__SUPPLIED MATERIAL__.
▽

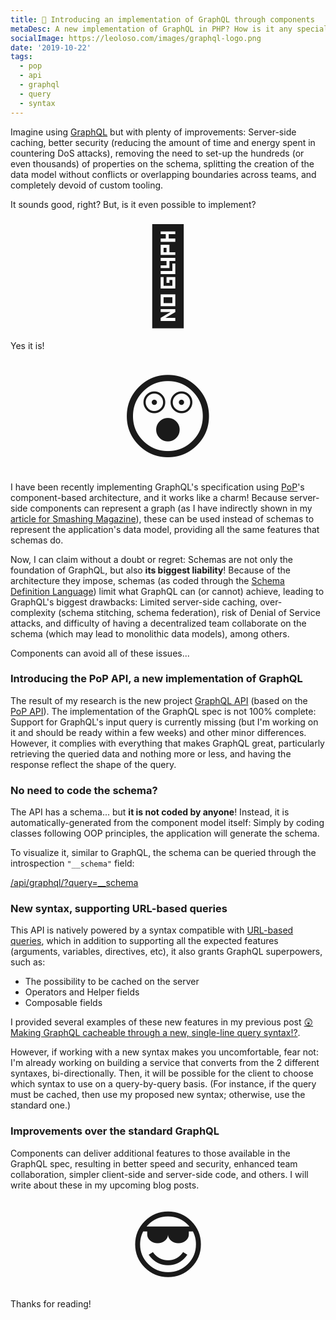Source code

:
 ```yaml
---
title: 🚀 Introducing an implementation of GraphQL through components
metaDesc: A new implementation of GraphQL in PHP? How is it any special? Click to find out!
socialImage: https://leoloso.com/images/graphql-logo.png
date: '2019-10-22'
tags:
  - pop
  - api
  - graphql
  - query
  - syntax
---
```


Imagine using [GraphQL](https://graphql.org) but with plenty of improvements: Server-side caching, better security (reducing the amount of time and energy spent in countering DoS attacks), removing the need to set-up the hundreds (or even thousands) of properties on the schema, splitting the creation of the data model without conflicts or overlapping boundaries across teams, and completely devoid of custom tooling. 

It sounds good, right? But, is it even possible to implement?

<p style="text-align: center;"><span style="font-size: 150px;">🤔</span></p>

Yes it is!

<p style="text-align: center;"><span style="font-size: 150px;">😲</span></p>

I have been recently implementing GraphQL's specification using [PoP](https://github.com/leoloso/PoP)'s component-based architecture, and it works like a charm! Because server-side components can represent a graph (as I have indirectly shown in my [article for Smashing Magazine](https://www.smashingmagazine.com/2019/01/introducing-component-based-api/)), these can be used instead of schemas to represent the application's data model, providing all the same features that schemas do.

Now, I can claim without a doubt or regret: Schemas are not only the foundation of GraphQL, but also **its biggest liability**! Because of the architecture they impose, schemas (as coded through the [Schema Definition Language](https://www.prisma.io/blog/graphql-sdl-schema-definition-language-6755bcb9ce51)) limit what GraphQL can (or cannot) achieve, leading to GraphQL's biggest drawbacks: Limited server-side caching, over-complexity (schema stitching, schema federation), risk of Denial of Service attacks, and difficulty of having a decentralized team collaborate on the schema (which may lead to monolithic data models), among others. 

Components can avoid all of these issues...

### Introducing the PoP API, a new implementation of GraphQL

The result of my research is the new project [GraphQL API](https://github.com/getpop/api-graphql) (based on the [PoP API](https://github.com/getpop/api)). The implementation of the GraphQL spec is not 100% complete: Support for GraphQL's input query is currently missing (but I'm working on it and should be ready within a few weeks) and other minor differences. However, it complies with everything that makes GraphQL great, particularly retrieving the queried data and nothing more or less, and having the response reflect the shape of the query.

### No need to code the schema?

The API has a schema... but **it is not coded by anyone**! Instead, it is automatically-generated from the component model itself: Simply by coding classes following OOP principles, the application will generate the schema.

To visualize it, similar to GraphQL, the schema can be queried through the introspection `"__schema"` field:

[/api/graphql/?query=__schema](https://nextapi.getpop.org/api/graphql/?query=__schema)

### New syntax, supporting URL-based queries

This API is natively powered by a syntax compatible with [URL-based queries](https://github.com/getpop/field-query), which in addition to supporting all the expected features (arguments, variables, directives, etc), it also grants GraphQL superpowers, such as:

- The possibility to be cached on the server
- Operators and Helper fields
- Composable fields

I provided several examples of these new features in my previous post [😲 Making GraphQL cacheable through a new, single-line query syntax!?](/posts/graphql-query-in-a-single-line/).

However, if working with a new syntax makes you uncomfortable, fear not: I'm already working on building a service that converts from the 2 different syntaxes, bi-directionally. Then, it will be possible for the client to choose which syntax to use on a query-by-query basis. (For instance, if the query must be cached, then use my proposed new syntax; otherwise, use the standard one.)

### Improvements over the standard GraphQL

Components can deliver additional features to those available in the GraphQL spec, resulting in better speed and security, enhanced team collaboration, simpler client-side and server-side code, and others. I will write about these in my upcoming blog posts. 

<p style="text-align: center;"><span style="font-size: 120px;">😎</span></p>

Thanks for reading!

△
▽

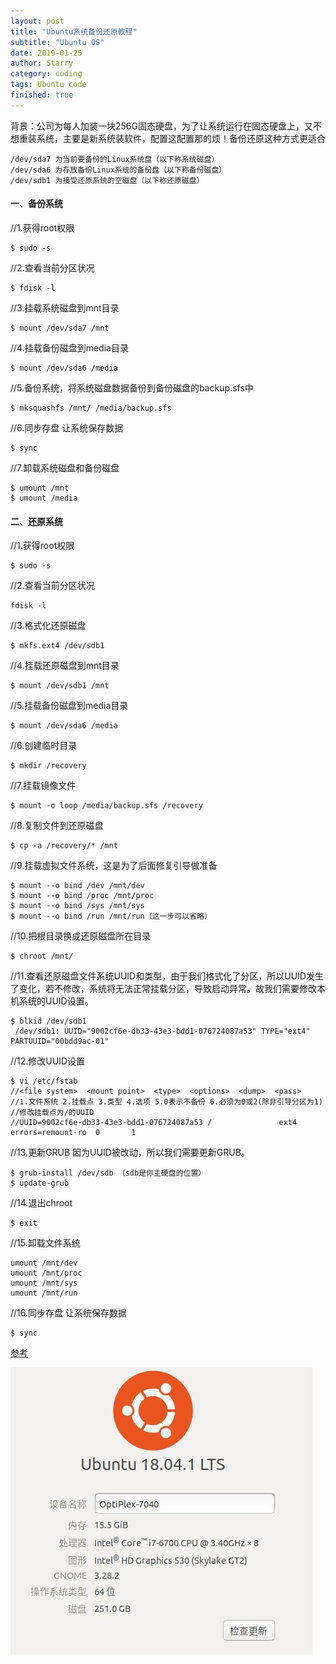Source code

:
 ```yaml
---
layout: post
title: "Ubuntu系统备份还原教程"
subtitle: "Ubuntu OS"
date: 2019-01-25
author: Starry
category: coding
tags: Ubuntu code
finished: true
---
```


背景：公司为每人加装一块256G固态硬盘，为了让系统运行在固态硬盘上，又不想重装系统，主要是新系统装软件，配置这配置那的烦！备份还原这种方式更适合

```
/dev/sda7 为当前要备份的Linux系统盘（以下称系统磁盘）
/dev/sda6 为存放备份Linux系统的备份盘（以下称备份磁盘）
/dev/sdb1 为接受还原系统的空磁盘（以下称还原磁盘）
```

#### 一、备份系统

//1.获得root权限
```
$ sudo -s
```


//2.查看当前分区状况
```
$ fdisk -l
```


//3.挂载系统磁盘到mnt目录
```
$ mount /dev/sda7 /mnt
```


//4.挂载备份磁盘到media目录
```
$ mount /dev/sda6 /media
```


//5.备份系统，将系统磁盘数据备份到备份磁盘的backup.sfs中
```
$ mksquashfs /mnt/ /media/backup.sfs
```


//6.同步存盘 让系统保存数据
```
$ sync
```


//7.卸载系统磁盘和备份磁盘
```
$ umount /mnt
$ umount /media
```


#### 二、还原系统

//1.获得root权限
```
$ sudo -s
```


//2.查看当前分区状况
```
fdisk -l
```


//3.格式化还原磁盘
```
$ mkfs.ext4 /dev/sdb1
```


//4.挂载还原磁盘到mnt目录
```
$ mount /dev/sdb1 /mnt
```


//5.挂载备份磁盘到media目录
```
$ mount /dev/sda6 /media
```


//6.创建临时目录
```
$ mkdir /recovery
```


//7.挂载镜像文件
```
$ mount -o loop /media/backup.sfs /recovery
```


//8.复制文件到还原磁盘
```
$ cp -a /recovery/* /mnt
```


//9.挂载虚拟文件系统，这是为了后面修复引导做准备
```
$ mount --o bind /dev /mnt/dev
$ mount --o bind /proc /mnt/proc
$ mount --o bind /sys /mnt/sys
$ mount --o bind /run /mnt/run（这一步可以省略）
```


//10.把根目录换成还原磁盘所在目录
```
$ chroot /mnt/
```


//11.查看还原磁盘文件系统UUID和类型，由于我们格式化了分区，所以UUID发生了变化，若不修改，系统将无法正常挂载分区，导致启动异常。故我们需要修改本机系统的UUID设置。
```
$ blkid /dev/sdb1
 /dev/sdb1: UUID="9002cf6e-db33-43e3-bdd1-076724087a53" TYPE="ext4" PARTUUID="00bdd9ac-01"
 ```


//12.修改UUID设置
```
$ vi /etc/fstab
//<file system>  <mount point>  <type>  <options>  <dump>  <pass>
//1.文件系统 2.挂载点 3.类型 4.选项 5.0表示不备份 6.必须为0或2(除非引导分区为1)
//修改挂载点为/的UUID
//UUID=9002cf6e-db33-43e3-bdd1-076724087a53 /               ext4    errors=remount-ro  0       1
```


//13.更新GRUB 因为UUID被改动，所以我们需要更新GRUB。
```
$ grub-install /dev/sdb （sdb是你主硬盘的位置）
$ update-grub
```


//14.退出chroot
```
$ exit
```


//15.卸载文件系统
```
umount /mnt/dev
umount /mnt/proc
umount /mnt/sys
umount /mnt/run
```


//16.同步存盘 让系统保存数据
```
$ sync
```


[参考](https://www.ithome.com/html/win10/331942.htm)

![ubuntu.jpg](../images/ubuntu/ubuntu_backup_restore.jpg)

△
▽

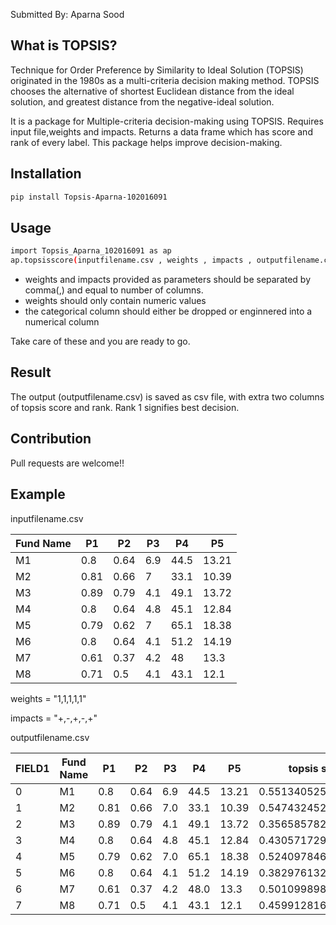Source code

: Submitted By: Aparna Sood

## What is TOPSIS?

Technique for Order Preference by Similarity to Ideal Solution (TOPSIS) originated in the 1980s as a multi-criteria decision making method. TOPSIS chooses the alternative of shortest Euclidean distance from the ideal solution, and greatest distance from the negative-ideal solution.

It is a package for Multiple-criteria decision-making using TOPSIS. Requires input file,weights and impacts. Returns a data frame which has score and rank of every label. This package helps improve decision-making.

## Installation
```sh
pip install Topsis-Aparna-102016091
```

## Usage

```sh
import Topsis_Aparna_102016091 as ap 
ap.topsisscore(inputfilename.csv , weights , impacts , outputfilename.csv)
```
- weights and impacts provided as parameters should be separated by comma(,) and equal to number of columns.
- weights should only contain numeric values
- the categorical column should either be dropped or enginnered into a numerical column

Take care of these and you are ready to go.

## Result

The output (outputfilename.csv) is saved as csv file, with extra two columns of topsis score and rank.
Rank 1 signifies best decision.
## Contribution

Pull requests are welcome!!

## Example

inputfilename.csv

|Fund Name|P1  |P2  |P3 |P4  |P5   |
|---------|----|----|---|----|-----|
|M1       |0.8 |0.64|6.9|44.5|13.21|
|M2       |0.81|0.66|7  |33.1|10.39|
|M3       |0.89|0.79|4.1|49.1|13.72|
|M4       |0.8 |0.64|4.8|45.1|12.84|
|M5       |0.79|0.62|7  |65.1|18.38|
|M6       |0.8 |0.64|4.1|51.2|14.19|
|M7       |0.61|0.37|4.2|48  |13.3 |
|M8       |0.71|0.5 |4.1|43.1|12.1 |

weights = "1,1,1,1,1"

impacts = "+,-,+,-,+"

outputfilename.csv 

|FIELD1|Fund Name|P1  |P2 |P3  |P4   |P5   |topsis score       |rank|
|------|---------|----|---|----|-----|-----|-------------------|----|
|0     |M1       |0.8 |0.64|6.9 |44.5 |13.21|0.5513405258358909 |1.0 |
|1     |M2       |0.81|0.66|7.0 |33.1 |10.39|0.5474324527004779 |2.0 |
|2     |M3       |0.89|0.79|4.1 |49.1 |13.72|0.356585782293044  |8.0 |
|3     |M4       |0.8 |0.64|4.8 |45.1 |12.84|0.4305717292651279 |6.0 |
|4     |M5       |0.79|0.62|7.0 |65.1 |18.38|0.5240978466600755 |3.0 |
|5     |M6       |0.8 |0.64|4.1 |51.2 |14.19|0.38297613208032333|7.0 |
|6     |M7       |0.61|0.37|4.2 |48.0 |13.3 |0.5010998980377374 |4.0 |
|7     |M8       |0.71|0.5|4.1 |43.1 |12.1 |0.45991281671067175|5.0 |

△

If a line in the records above holds the string "only", copy it out.

__ANSWER TO THE PROBLEM__.
Now, I can claim without a doubt or regret: Schemas are not only the foundation of GraphQL, but also **its biggest liability**! Because of the architecture they impose, schemas (as coded through the [Schema Definition Language](https://www.prisma.io/blog/graphql-sdl-schema-definition-language-6755bcb9ce51)) limit what GraphQL can (or cannot) achieve, leading to GraphQL's biggest drawbacks: Limited server-side caching, over-complexity (schema stitching, schema federation), risk of Denial of Service attacks, and difficulty of having a decentralized team collaborate on the schema (which may lead to monolithic data models), among others. 
- weights should only contain numeric values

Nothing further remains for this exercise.